[DATASET ENTRIES Boundary: Start]

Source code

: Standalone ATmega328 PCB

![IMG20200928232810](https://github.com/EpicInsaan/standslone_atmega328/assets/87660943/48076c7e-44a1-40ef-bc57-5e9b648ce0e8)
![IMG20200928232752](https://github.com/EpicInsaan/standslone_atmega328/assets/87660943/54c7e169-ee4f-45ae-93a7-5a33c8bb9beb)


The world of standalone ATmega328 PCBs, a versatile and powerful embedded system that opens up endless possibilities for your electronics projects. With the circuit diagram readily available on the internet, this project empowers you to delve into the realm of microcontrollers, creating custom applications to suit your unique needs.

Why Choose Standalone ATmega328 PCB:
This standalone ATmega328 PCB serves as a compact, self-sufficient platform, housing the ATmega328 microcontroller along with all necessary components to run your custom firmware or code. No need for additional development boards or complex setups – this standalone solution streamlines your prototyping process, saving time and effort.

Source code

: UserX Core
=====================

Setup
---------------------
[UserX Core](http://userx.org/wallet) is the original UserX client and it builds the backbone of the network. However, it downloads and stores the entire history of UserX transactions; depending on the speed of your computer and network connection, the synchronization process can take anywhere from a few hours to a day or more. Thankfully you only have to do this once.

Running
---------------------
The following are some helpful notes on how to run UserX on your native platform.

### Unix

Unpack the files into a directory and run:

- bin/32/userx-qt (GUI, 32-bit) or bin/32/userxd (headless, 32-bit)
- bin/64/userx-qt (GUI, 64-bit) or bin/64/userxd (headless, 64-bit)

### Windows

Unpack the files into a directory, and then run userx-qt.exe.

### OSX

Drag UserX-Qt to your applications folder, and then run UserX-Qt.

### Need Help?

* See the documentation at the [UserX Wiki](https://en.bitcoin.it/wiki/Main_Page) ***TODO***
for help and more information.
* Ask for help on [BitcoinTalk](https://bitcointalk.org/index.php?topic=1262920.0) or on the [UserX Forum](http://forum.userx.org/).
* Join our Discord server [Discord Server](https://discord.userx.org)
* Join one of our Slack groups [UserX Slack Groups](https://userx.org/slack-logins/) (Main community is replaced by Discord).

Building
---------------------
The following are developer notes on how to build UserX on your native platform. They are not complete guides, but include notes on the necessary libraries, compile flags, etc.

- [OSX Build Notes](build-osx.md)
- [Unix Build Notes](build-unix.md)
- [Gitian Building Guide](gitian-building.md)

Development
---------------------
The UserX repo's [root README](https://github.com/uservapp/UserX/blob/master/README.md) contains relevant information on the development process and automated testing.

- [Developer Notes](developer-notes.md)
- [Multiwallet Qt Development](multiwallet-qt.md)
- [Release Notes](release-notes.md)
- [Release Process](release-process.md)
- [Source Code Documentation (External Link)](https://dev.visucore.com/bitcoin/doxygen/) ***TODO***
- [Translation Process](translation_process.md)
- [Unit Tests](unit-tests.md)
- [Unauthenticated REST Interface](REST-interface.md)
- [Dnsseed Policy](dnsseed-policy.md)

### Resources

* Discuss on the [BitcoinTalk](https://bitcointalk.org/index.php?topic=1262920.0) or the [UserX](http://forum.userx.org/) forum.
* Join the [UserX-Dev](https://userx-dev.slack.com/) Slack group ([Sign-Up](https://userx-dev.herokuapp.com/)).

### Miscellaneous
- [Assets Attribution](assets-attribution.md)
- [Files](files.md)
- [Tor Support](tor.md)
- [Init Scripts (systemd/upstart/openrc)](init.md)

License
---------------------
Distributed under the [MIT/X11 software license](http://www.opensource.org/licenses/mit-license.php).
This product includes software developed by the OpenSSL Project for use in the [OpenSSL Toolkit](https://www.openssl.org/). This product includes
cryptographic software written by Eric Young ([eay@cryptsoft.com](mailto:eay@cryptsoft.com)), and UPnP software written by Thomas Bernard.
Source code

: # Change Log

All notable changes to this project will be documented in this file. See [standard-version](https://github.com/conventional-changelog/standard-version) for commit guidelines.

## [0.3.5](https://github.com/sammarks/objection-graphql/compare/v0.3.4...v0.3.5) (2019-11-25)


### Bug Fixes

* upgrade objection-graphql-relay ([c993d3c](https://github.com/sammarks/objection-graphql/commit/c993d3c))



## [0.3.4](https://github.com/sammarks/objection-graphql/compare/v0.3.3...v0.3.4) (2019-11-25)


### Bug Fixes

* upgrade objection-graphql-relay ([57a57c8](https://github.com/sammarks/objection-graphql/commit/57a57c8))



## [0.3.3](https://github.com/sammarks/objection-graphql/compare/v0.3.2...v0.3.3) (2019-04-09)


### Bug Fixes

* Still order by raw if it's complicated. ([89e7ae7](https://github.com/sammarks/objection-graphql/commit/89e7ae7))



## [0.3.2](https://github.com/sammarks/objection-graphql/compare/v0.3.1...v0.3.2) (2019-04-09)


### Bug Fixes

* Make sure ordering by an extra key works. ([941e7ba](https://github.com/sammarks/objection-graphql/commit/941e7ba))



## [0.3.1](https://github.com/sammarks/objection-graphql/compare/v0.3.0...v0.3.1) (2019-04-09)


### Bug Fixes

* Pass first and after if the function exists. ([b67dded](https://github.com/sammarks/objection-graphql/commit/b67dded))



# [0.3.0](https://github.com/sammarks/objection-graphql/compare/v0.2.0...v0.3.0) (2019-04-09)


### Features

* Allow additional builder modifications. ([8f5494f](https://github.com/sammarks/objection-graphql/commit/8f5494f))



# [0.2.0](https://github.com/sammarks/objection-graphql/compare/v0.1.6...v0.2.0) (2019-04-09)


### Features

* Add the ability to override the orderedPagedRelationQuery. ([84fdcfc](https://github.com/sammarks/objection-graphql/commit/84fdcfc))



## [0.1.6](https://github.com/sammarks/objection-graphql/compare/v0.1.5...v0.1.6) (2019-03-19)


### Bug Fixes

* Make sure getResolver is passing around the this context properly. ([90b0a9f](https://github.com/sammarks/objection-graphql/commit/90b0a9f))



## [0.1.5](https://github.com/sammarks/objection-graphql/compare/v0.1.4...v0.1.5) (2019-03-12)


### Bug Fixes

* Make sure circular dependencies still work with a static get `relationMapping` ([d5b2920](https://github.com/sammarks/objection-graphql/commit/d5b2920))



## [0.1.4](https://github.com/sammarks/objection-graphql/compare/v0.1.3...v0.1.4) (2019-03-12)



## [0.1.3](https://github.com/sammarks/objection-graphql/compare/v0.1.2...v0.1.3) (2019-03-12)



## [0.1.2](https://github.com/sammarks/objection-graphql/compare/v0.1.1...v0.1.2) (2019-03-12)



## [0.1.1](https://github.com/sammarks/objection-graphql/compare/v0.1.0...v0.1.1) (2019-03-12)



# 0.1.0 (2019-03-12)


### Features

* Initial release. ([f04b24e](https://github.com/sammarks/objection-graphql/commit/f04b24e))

[DATASET ENTRIES Boundary: End]
[DATASET ENTRIES Boundary: Start]

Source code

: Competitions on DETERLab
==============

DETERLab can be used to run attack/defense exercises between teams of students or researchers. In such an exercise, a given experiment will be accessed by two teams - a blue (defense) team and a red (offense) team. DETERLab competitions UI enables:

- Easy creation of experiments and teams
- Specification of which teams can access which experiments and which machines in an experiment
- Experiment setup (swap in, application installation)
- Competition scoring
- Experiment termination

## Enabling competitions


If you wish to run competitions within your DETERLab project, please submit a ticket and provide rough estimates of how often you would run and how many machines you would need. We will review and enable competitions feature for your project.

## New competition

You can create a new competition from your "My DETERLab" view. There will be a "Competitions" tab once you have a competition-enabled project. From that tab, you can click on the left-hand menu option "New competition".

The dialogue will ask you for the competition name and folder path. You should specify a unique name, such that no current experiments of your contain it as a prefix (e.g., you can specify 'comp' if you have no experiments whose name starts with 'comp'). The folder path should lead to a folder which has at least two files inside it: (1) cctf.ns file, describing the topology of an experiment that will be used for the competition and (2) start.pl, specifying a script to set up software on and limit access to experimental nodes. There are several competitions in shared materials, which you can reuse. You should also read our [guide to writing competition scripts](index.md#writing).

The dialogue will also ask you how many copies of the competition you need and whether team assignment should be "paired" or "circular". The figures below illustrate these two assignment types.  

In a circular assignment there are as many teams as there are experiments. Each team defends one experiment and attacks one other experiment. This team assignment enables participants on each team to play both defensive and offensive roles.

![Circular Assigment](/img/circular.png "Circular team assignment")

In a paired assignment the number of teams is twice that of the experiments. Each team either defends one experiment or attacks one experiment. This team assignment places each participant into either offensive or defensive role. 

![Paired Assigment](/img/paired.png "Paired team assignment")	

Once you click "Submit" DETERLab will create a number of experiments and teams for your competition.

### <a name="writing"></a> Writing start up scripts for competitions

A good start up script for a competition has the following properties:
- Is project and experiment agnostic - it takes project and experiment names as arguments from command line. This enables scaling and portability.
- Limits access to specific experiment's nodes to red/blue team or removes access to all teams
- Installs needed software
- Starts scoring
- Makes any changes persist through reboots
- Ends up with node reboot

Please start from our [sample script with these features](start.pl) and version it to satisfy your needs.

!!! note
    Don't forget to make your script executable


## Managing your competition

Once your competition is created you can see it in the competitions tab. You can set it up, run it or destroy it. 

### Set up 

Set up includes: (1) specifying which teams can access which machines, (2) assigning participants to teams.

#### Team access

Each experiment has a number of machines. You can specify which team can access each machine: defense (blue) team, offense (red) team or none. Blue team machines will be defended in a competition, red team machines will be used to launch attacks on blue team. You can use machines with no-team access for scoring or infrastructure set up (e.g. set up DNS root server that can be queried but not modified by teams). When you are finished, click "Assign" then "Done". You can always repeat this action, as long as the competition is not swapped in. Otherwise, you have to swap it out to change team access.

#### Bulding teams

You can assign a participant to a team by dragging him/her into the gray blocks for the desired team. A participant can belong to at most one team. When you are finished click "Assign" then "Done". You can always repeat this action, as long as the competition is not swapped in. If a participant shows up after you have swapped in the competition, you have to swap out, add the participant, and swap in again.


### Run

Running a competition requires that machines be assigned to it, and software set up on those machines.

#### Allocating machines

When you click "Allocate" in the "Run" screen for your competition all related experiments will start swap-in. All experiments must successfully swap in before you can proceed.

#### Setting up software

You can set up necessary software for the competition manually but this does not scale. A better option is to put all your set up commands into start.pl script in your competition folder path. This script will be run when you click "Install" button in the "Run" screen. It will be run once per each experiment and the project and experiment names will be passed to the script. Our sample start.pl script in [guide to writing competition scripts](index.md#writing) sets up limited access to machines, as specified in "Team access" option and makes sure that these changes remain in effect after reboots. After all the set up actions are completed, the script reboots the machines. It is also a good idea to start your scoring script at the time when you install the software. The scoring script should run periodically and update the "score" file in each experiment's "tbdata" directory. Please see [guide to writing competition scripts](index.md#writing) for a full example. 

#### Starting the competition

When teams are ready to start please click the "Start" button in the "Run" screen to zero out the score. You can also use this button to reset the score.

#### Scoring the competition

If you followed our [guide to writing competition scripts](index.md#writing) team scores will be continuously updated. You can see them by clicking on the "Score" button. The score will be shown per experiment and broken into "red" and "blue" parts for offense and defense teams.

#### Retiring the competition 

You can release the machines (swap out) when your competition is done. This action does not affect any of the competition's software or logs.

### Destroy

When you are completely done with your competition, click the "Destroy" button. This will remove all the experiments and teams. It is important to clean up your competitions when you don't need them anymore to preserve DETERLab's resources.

[DATASET ENTRIES Boundary: End]
[DATASET ENTRIES Boundary: Start]

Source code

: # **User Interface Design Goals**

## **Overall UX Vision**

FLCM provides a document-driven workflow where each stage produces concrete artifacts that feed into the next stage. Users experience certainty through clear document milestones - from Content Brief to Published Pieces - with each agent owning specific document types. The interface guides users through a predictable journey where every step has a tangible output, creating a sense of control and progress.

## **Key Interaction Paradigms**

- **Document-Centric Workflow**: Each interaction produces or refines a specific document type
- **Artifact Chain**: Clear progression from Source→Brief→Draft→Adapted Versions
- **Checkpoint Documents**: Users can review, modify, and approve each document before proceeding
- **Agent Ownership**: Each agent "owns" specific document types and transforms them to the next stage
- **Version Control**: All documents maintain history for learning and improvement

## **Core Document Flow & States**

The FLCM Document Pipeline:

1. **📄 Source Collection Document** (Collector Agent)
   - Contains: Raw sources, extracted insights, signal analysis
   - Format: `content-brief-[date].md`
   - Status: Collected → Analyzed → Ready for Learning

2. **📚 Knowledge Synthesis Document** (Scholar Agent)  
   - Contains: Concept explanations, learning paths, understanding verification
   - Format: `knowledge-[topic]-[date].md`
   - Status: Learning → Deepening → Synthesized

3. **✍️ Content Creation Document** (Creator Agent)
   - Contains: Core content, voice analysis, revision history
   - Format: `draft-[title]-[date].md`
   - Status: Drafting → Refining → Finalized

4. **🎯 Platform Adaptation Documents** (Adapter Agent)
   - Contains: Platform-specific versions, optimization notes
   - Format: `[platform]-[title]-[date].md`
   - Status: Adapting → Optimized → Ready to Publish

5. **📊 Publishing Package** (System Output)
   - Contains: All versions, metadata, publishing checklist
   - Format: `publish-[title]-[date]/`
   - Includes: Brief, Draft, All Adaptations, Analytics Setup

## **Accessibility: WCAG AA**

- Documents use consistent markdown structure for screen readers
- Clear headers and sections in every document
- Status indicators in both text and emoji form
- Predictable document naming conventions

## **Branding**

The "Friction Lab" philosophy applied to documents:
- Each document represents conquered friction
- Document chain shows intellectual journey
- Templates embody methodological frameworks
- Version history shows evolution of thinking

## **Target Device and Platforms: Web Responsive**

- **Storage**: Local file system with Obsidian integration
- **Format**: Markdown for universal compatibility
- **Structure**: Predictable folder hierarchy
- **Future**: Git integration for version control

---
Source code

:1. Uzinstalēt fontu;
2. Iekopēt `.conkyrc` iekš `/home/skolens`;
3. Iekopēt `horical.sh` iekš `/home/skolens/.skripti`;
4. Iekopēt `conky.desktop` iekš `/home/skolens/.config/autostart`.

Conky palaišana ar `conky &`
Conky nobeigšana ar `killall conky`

[DATASET ENTRIES Boundary: End]

(WHAT IS EXPECTED)
Look above for the line holding "- **Storage**: Local" and the line holding "Conky nobeigšana ar". Retype both, and every line between them, word for word and nothing else.

(YOUR SOLUTION)
- **Storage**: Local file system with Obsidian integration
- **Format**: Markdown for universal compatibility
- **Structure**: Predictable folder hierarchy
- **Future**: Git integration for version control

---
Source code

:1. Uzinstalēt fontu;
2. Iekopēt `.conkyrc` iekš `/home/skolens`;
3. Iekopēt `horical.sh` iekš `/home/skolens/.skripti`;
4. Iekopēt `conky.desktop` iekš `/home/skolens/.config/autostart`.

Conky palaišana ar `conky &`
Conky nobeigšana ar `killall conky`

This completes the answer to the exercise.